Cédric Maisse, lui, ose néanmoins une petite critique : « Le côté mouvement, sans intermédiaires, ça me gêne un peu quand même. O.K., le problème dans les partis, c’est l’emprise des élus, mais là, on manque de contacts et de débat avec le national. Si Mélenchon se trompe : qui lui dira ? »
Figure de La France insoumise à Saint-Ouen (93), Bally Bagayoko ne désespère pas de se faire entendre. Il y a une dizaine de jours, alors que la polémique sur la liste des européennes commençait à enfler, il a envoyé des messages à Charlotte Girard et Manuel Bompard, les deux têtes de liste aux européennes, pour leur faire part de son inquiétude. « Faute d’espaces de discussion en interne, le conflit s’est déplacé dans la presse, ce n’est pas une bonne chose car du coup, on ne parle pas de toutes les choses positives que l’on fait », estime celui qui a co-rédigé la partie « Sport » du programme de la FI pour la présidentielle.
Il milite désormais pour créer des espaces de discussions à l’intérieur du mouvement. « Il en va de notre crédibilité, de notre durabilité, et de la nécessité d’éviter une hémorragie militante, explique-t-il. Il faut que nous nous respections entre insoumis, que toute personne qui exprime des divergences ne se sente mal à l’aise, et que les désaccords soient discutés tranquillement. Il ne faudrait pas que les “petites toux” que l’on voit émerger à chaque séquence électorale se transforment en un tsunami insurrectionnel. »

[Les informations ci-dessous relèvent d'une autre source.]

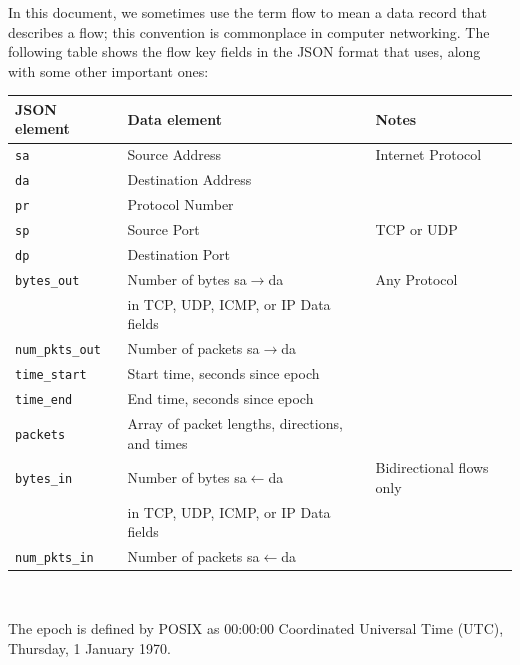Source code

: \documentclass{book}
\begin{document}
In this document, we sometimes use the term flow
to mean a data record that describes a flow; this convention is
commonplace in computer networking.
The following table shows the flow key fields in the JSON format that  uses,
along with some other important ones:\\
\begin{center}
\begin{tabular}{l|l|l}
JSON element             & Data element                           & Notes            \\ \hline
\texttt{sa}              & Source Address                         & Internet Protocol   \\
\texttt{da}              & Destination Address                    &                     \\
\texttt{pr}              & Protocol Number                        &                     \\ \hline
\texttt{sp}              & Source Port                            & TCP or UDP          \\
\texttt{dp}              & Destination Port                       &                     \\ \hline
\texttt{bytes\_out}      & Number of bytes sa$\rightarrow$da      & Any Protocol        \\ 
                         & in TCP, UDP, ICMP, or IP Data fields   &                    \\ 
\texttt{num\_pkts\_out}  & Number of packets sa$\rightarrow$da    &                     \\ 
\texttt{time\_start}     & Start time, seconds since epoch        &                     \\
\texttt{time\_end}       & End time, seconds since epoch          &                     \\ 
\texttt{packets}         & Array of packet lengths, directions, and times &                \\ \hline \rowcolor{lightgray}
\texttt{bytes\_in}      & Number of bytes sa$\leftarrow$da       & Bidirectional flows only  \\ \rowcolor{lightgray}
                         & in TCP, UDP, ICMP, or IP Data fields   &                    \\ \rowcolor{lightgray}
\texttt{num\_pkts\_in}  & Number of packets sa$\leftarrow$da      &                    
\end{tabular}\\
\end{center}
The epoch is defined by POSIX as 00:00:00 Coordinated Universal Time
(UTC), Thursday, 1 January 1970.
\end{document}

Bally Bagayoko dit avoir été écouté avec attention et bienveillance par Charlotte Girard et Manuel Bompard. Peut-être comme une réponse à ces demandes d’ouvrir davantage le mouvement à la discussion, ce dernier a annoncé à Mediapart qu’une nouvelle structure dénommée « Forum politique » pourrait bientôt voir le jour : « Des acteurs syndicaux ou associatifs comme des chercheurs, des philosophes, des artistes, ou des écrivains, débattraient des concepts stratégiques de La France insoumise avec l’ensemble de ces personnes pour préciser sa réflexion en s’enrichissant des réflexions qui existent dans la société. » Pour les détails, rendez-vous à la rentrée.
PAULINE GRAULLE
Plus de 20 interviews, en face à face ou au téléphone, ont été réalisées pour cette enquête qui s’est étalée sur plusieurs semaines, et qui a commencé avant la crise ouverte par la liste aux européennes. À l’exception d’un responsable national cité sous couvert d’anonymat, n’ont été retenus dans l’article que les témoignages réalisés en « on », et dont les propos ont pu être recoupés ou vérifiés.
Tous les interviewés – sauf les deux chercheurs – se sont dits militants « insoumis » (rappelons qu’il n’y a pas de carte de membres, ni de cotisation à verser pour devenir « insoumis »).
Beaucoup des militants interrogés ont été rencontrés au hasard de la campagne présidentielle puis législative, l’an dernier. Ils ont été recontactés pour un bilan « un an après ». Plusieurs personnes contactées par Mediapart ont décliné nos demandes d’interviews.